Lest we forget, malware is a software application, albeit a malicious one. And, like any other software application, it can have vulnerabilities that can be exploited.
Our analysis of Trojan.Jnanabot has revealed several serious vulnerabilities. One of the more interesting features of Jnanabot is its custom peer-to-peer (P2P) networking protocol. In other words, its bots are designed to be a part of a P2P network and use a custom-designed protocol for communicating with each other. This ensures that there is no single point of failure and that it is harder to trace the source of the infection and to take the botnet down.

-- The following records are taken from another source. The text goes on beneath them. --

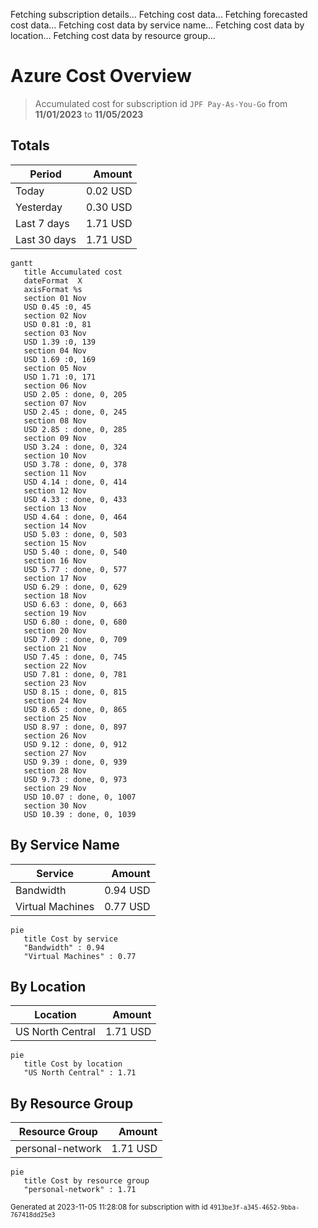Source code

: Fetching subscription details...
Fetching cost data...
Fetching forecasted cost data...
Fetching cost data by service name...
Fetching cost data by location...
Fetching cost data by resource group...
# Azure Cost Overview

> Accumulated cost for subscription id `JPF Pay-As-You-Go` from **11/01/2023** to **11/05/2023**

## Totals

|Period|Amount|
|---|---:|
|Today|0.02 USD|
|Yesterday|0.30 USD|
|Last 7 days|1.71 USD|
|Last 30 days|1.71 USD|

```mermaid
gantt
   title Accumulated cost
   dateFormat  X
   axisFormat %s
   section 01 Nov
   USD 0.45 :0, 45
   section 02 Nov
   USD 0.81 :0, 81
   section 03 Nov
   USD 1.39 :0, 139
   section 04 Nov
   USD 1.69 :0, 169
   section 05 Nov
   USD 1.71 :0, 171
   section 06 Nov
   USD 2.05 : done, 0, 205
   section 07 Nov
   USD 2.45 : done, 0, 245
   section 08 Nov
   USD 2.85 : done, 0, 285
   section 09 Nov
   USD 3.24 : done, 0, 324
   section 10 Nov
   USD 3.78 : done, 0, 378
   section 11 Nov
   USD 4.14 : done, 0, 414
   section 12 Nov
   USD 4.33 : done, 0, 433
   section 13 Nov
   USD 4.64 : done, 0, 464
   section 14 Nov
   USD 5.03 : done, 0, 503
   section 15 Nov
   USD 5.40 : done, 0, 540
   section 16 Nov
   USD 5.77 : done, 0, 577
   section 17 Nov
   USD 6.29 : done, 0, 629
   section 18 Nov
   USD 6.63 : done, 0, 663
   section 19 Nov
   USD 6.80 : done, 0, 680
   section 20 Nov
   USD 7.09 : done, 0, 709
   section 21 Nov
   USD 7.45 : done, 0, 745
   section 22 Nov
   USD 7.81 : done, 0, 781
   section 23 Nov
   USD 8.15 : done, 0, 815
   section 24 Nov
   USD 8.65 : done, 0, 865
   section 25 Nov
   USD 8.97 : done, 0, 897
   section 26 Nov
   USD 9.12 : done, 0, 912
   section 27 Nov
   USD 9.39 : done, 0, 939
   section 28 Nov
   USD 9.73 : done, 0, 973
   section 29 Nov
   USD 10.07 : done, 0, 1007
   section 30 Nov
   USD 10.39 : done, 0, 1039
```

## By Service Name

|Service|Amount|
|---|---:|
|Bandwidth|0.94 USD|
|Virtual Machines|0.77 USD|

```mermaid
pie
   title Cost by service
   "Bandwidth" : 0.94
   "Virtual Machines" : 0.77
```

## By Location

|Location|Amount|
|---|---:|
|US North Central|1.71 USD|

```mermaid
pie
   title Cost by location
   "US North Central" : 1.71
```

## By Resource Group

|Resource Group|Amount|
|---|---:|
|personal-network|1.71 USD|

```mermaid
pie
   title Cost by resource group
   "personal-network" : 1.71
```

<sup>Generated at 2023-11-05 11:28:08 for subscription with id `4913be3f-a345-4652-9bba-767418dd25e3`</sup>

While the protocol was designed to provide some degree of robustness to the botnet, it has some flaws that allow anyone (provided they have the right know-how) to exploit them for fun and/or profit. At the very least, these flaws can be used to collect information about the infected hosts. At worst, they can be leveraged to create a fully functional parallel botnet or effect the complete takeover of the existing one.
In this blog I will document these flaws and illustrate how they can be exploited. Taking a page from the black hat handbook, we know that a successful exploit involves the following steps:
1. Identifying a target
2. Information gathering
3. Exploiting a vulnerability in a network service running on the target
4. Launching further attacks
Our research has shown that Jnanabot protocol vulnerabilities make the above steps trivial.
Identifying a target
The port for Jnanabot P2P communication is determined from the IP address of the peer, using a hashing algorithm. This means that given an IP address, it is possible to determine the port on which the Jnanabot P2P service might be running—if the host is in fact infected. Moreover, if a badly formatted P2P message is sent to an infected host, Jnanabot responds with an error message. Hence, given a range of IP addresses, it is possible to scan and identify infected hosts in that range.
The Jnanabot P2P protocol has an information-disclosure vulnerability that can be exploited to determine the current version of the bot and the operating system of the infected host on which it is running. In fact, the bot provides access to any file to which the currently logged-in user has access. It is easy to determine the current operating system and its version from artifacts of the file system. For example, the following chart shows Jnanabot’s OS distribution, mapped in the early part of December 2010:
In addition, on Windows hosts the malware installs a keylogger that records keystrokes in a plaintext flat file on the system before uploading the file to a remote FTP server. These files are accessible via the P2P service and can reveal private and confidential details such as usernames and passwords to a remote unauthenticated attacker.
Exploiting a vulnerability
The Jnanabot P2P protocol has a vulnerability that allows the user to upload any file to any location of the host’s file system. This can be easily exploited to run a simple backdoor on the infected host. For example, a file created in the startup directory in Windows will run every time Windows restarts. An attacker may also install a rootkit to cover his or her tracks and/or hide the backdoor.
Launching further attacks
Each Jnanabot agent maintains a list of peers. The P2P protocol provides a way of updating this list and also obtaining this list from a host. In addition, this list is present in encrypted form in the root directory where Jnanabot is installed. Hence, if even a single peer in a network is known, its peer list can be used to identify further targets whose peer lists can in turn be used; in this way, a large list of exploitable hosts can be obtained. A single peer can be used as a springboard to dive ever deeper into the Jnanabot network. Note that each list can have a maximum of 100 peers—making it highly probable that at least some of those peers will be accessible and available for exploitation.
It is not possible to determine if the existence of these vulnerabilities is known to Jnanabot’s creator(s), who either have a callous disregard for them or are simply unaware. We also do not know if there are others in the black hat community who know of these issues and are exploiting them. In any case, a host infected with Jnanabot has its doors wide open with a big “Welcome” sign inviting further exploitation. As such, the presence of Jnanabot on a host poses a threat much more grave than previously thought. Put that together with the fact that Jnanabot can infect multiple platforms, and we have a recipe for disaster.
Note that Jnanabot is written in a secure language, using advanced cryptographic techniques with strong algorithms. Yet, it allows for a complete compromise of the host on which it runs. This goes to show that depending solely upon secure platforms cannot ensure application security. Logic bugs are platform independent and can affect any application, including malware. It also demonstrates how a single malware infection can open the door to further infections and compromise the overall security of systems and networks.